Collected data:
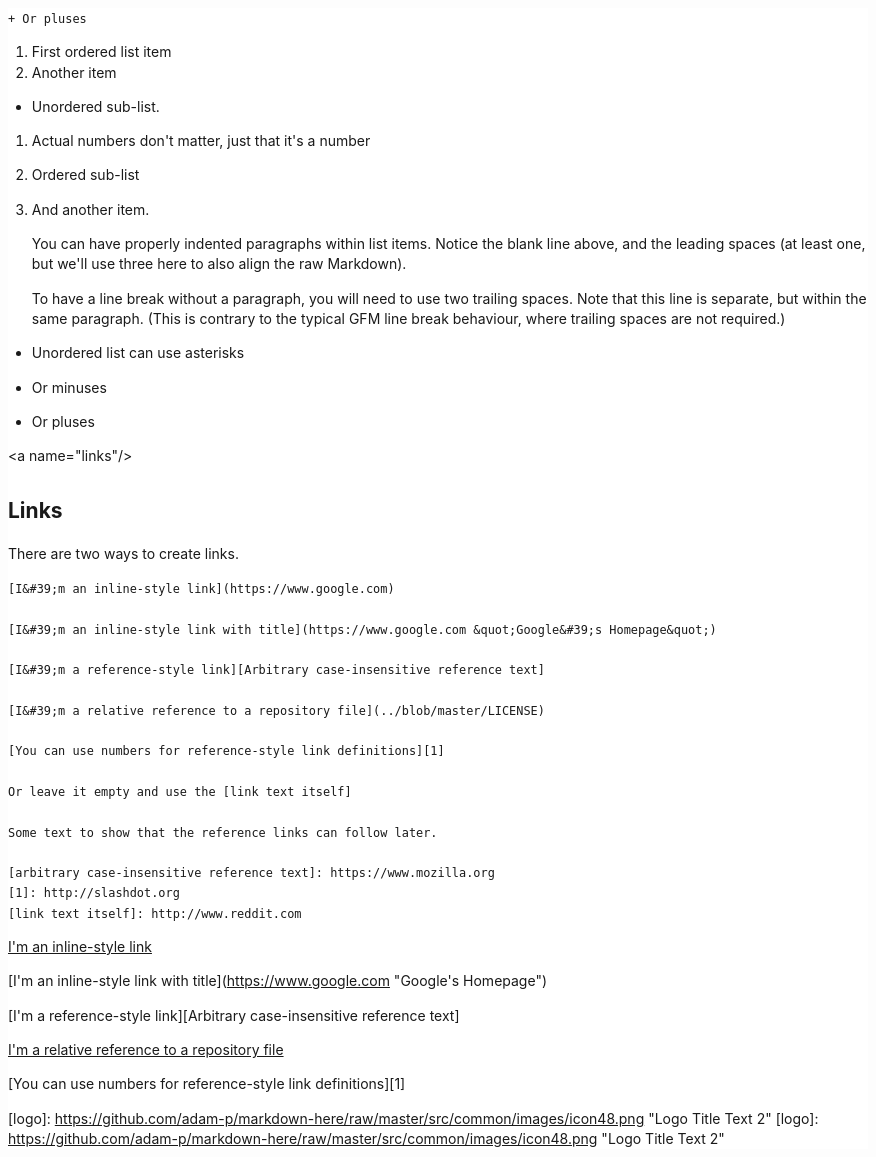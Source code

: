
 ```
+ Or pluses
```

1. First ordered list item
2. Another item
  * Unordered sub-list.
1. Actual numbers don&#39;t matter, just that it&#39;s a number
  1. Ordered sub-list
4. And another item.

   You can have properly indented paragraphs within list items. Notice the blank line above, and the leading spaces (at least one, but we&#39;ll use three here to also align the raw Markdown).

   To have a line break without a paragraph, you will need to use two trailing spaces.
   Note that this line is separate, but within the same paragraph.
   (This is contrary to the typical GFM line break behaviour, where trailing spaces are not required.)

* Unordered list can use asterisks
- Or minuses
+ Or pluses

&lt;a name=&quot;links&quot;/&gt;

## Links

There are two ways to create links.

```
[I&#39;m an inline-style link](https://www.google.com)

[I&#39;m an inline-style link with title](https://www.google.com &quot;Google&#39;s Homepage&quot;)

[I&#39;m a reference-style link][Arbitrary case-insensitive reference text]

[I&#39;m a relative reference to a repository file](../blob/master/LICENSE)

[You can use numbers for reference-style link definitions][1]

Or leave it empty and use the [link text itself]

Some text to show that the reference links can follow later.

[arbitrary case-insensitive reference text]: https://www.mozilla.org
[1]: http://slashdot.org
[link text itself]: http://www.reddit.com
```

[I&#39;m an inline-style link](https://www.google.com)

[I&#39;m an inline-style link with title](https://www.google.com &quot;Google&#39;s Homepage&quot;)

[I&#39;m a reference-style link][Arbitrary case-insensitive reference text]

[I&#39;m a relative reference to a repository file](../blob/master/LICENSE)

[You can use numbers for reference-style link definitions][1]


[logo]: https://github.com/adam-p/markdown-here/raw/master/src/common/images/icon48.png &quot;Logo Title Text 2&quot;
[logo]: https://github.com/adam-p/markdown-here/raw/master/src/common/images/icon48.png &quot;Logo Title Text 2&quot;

==

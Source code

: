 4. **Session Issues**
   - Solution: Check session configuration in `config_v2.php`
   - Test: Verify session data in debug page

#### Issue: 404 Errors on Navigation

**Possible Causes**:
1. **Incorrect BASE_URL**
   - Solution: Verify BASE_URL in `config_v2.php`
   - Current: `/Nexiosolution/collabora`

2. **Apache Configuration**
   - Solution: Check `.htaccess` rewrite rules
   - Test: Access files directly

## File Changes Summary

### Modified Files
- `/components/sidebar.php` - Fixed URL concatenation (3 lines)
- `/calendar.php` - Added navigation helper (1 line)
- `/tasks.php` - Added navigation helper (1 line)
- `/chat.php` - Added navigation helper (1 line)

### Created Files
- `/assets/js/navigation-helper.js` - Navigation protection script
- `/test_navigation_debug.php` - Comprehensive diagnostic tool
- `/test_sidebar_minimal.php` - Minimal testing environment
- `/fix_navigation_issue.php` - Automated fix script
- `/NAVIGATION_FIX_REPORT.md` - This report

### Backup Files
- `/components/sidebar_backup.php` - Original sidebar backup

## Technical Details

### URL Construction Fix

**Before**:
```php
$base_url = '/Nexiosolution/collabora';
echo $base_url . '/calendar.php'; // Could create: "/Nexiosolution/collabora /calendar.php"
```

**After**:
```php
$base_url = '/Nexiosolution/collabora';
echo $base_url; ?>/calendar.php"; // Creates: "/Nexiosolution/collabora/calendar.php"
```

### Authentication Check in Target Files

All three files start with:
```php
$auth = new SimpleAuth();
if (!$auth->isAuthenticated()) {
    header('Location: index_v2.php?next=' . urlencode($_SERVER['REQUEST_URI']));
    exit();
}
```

...

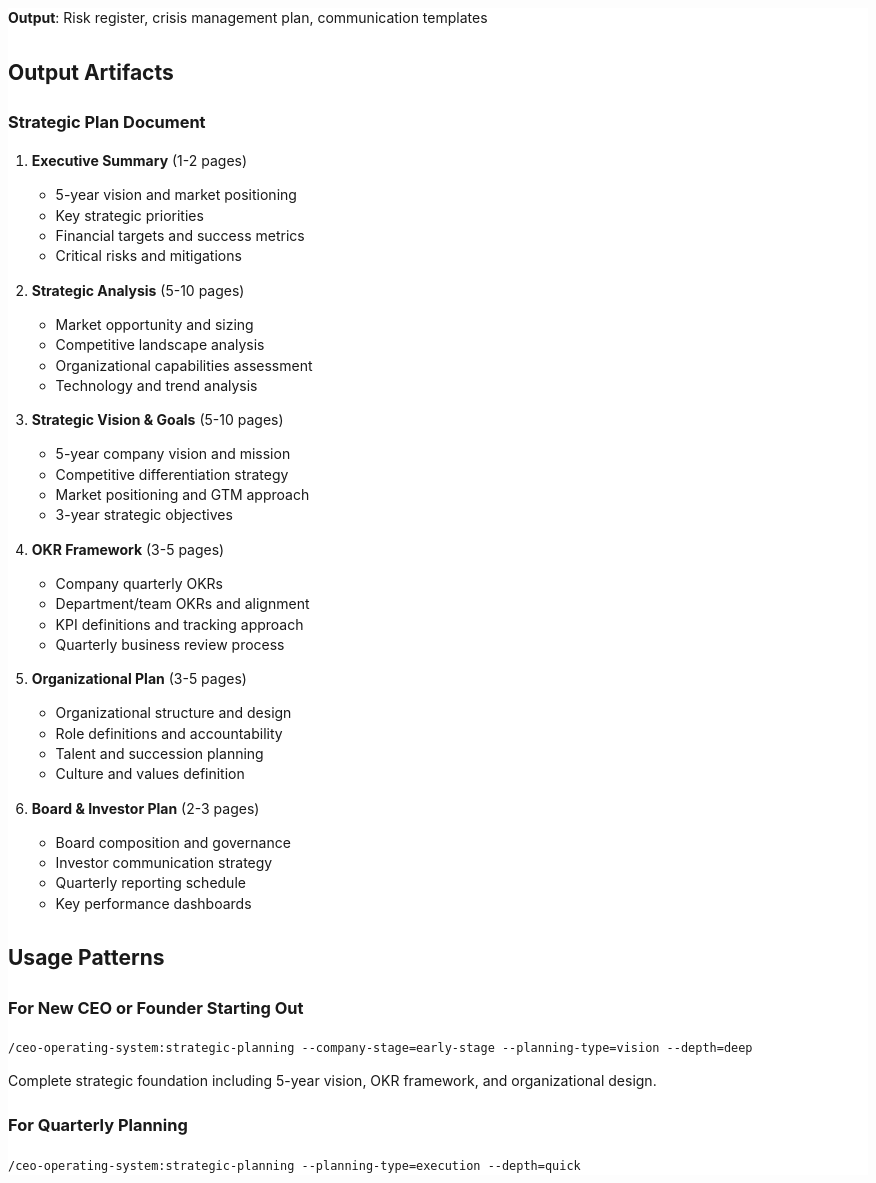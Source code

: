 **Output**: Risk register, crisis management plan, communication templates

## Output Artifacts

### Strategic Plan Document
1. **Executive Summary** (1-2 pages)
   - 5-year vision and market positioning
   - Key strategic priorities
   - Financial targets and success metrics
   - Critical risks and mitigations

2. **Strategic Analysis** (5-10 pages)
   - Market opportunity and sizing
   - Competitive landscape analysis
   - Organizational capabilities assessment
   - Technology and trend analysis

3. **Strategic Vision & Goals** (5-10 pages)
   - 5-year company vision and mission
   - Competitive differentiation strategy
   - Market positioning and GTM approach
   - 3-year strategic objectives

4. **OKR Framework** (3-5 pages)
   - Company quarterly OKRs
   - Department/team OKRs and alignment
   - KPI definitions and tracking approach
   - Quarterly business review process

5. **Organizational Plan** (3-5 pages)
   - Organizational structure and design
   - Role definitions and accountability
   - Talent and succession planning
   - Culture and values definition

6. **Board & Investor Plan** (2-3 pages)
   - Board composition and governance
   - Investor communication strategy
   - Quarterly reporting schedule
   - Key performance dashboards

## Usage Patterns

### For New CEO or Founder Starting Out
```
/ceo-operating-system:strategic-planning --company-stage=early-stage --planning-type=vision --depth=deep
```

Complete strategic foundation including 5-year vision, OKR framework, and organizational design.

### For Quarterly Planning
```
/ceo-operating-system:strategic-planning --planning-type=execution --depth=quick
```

• [What you will do]:
Review the preceding data and report every line that includes the string "Verify".

• [Solved exercise]:
   - Test: Verify session data in debug page
   - Solution: Verify BASE_URL in `config_v2.php`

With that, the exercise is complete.